Jul. 14—The Brunswick City Council on Tuesday unanimously agreed to form a committee to consider a community center for the city.
Residents came to the last two meetings to voice their support for a new center and encourage the council to take action.
"The committee is a very good way to get started, so that we can really get some facts and information," Councilwoman Angel White said. "Where? How much? What are we looking at? And go from there."
The committee, Brunswick Mayor Nathan Brown said, will dive into the needs of the residents and maybe later look into cost and location.
Longtime community center advocate and Brunswick resident Bob Ward met with Brown on Wednesday afternoon to discuss big-picture ideas of what the committee would look like.
In an interview, Bob Ward said he's been talking to Brunswick mayors for a new community center since 1974. He said he was happy there is movement on the idea.
"It's something that needs to be done. I mean, it's way overdue for Brunswick," Ward said.
During Tuesday night's meeting, Ward choked up as he talked about a friend and fellow community center supporter, Kim Doyle, who died Monday night. Ward urged council members to do something for people who have been working toward the idea of a community center for years.
Currently, the city only has the City Park Building on East Potomac Street for many of the community's needs, Brown said. However, the space is small and not good for some of the activities residents would like, he said.
The new Brunswick Elementary School scheduled to open in the fall of 2023 will also have a public component through Frederick County's Parks and Recreation Program, in which people can rent out the school's gymnasium and meeting rooms, Brown said.
For Councilman Brian Sandusky, a big question for a committee to answer is whether a new building is needed or whether the city can renovate an older building.
"That's a huge, big difference," Sandusky said.
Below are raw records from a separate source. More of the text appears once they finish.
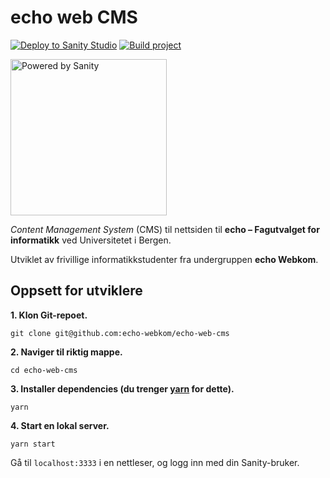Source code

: # echo web CMS

[![Deploy to Sanity Studio](https://github.com/echo-webkom/echo-web-cms/actions/workflows/sanity-deploy.yaml/badge.svg)](https://github.com/echo-webkom/echo-web-cms/actions/workflows/sanity-deploy.yaml)
[![Build project](https://github.com/echo-webkom/echo-web-cms/actions/workflows/build.yaml/badge.svg)](https://github.com/echo-webkom/echo-web-cms/actions/workflows/build.yaml)

<a href="https://sanity.io" target="_blank" rel="noopener"><img src="https://cdn.sanity.io/images/3do82whm/next/51af00784c5addcf63ae7f0c416756acca7e63ac-353x71.svg?dl=sanity-logo.svg" width="250" alt="Powered by Sanity" /></a>

*Content Management System* (CMS) til nettsiden til **echo – Fagutvalget for informatikk** ved Universitetet i Bergen.

Utviklet av frivillige informatikkstudenter fra undergruppen **echo Webkom**.

## Oppsett for utviklere

**1. Klon Git-repoet.**

    git clone git@github.com:echo-webkom/echo-web-cms

**2. Naviger til riktig mappe.**

    cd echo-web-cms

**3. Installer dependencies (du trenger [yarn](https://classic.yarnpkg.com/en/docs/install) for dette).**

    yarn

**4. Start en lokal server.**

    yarn start

Gå til `localhost:3333` i en nettleser, og logg inn med din Sanity-bruker.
Prior to Tuesday's vote, many residents supported the idea of a new community center. Some came to the last council meeting in June, reiterating their support, while others were new voices.
Tim Wilson, a Brunswick resident of 44 years, went up to the lectern during Tuesday'smeeting and told the mayor and council of a vision he had.
It was a new community center, a few years in the future, with a bronze plaque hanging inside. The names of the current council were engraved on the plaque. Wilson moved away from the lectern, and faced the council. He read out loud each of their names.
"Think about it, guys and gals. All of your names etched in bronze, for posterity, for future generations to read," he said.
Kari McDaniel, a Frederick County Public Schools teacher working in Frederick, said it's challenging to drive back and forth between Brunswick and Frederick for work and to get her kids to their respective activities. A local place to host activities would ease that, she said.
"It's a lot to juggle," she said. "... The development of a recreation center here would ... open up more recreational options for them and provide them with more enrichment closer to home."
Lee Zumbach, Brunswick Area Recreation Council's treasurer, said the city needs a new center with plenty of space for recreational activities and sports such as volleyball and pickleball for people of all ages.
He said it should have rooms for community groups to meet, which are greatly needed.
"Brunswick is now this small city, big town, so it's long overdue that these facilities get built for our citizens," he said.